Using conventional and perforated patch-clamp techniques, the inhibitory and stimulatory effects of acetylcholine (ACh) on beta-adrenergic regulation of the L-type Ca2+ current (ICa) were studied in ventricular myocytes from wild-type mice (WT) and from mice lacking endothelial nitric oxide synthase (eNOS or NOS3; NOS3-KO mice). To validate the direct comparison of ACh effects on beta-adrenergic responses, the sensitivity of ICa to the beta-adrenergic agonist isoprenaline (Iso) was studied in both WT and NOS3-KO mouse myocytes. ICa sensitivity to Iso was not found to be significantly different in WT and NOS3-KO myocytes: Iso increased ICa with an EC50 of 4.9 and 3.7 nM in WT and NOS3-KO myocytes, respectively. ACh-induced inhibition of ICa did not significantly differ in ventricular myocytes from WT and NOS3-KO mice. ACh (10 microM) inhibited the stimulatory effect of 3 nM Iso by 39 and 35% in WT and NOS3-KO myocytes, respectively. Exposure to and subsequent washout of ACh in the continuous presence of submaximally stimulating concentrations of Iso (1-3 nM) resulted in a transient rebound stimulation of ICa in both WT and NOS3-KO mouse myocytes. The magnitude of the stimulatory effect of ACh did not significantly differ in WT and NOS3-KO mice. These results indicate that nitric oxide (NO) generated by NOS3 does not significantly affect the beta-adrenergic responsiveness of ICa.
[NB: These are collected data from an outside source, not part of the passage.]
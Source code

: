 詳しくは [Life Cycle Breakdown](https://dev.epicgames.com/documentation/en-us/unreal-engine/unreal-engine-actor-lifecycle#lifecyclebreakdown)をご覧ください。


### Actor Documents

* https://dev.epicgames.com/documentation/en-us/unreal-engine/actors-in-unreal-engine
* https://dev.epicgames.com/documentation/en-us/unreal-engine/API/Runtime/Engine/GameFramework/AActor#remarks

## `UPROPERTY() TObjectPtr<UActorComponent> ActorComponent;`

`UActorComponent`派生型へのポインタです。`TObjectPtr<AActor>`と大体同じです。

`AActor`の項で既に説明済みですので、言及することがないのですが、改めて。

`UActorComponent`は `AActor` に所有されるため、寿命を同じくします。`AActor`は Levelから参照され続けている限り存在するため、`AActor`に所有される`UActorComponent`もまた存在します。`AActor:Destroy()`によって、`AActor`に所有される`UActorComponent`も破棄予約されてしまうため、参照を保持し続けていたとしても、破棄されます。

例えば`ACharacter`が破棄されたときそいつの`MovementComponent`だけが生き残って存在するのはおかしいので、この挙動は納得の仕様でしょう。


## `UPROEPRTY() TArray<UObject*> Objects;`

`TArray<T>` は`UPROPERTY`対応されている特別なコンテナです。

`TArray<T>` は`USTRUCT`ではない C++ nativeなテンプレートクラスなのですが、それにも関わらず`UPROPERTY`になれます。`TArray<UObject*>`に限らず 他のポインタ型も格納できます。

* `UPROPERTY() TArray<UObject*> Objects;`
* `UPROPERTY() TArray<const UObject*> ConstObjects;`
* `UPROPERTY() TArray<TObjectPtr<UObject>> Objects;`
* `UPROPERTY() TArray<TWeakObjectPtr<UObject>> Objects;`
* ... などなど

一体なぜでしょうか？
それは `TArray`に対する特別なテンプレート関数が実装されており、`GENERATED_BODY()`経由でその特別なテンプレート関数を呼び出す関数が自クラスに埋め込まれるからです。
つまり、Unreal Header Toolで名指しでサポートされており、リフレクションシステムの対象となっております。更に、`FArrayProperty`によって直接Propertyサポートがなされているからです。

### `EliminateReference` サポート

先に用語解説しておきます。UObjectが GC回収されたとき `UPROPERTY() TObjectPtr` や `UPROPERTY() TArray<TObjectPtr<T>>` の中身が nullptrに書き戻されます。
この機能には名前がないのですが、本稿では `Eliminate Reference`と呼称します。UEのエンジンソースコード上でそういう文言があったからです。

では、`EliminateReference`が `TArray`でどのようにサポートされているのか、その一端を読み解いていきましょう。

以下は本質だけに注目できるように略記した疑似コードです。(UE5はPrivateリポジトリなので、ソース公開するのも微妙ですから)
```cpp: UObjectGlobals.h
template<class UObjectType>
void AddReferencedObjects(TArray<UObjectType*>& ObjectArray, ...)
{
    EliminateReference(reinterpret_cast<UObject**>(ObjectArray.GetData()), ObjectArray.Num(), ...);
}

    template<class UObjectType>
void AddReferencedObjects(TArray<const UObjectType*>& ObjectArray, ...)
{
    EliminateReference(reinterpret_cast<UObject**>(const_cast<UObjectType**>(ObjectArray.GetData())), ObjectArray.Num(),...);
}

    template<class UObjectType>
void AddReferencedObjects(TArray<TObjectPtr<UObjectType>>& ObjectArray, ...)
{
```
The results also confirm previous work indicating that NO generated by NOS3 is not obligatory for muscarinic inhibition of the beta-adrenergically regulated ICa in ventricular myocytes. Finally these results demonstrate for the first time that NO generated by NOS3 is not involved in muscarinic rebound stimulation of ICa in ventricular myocytes.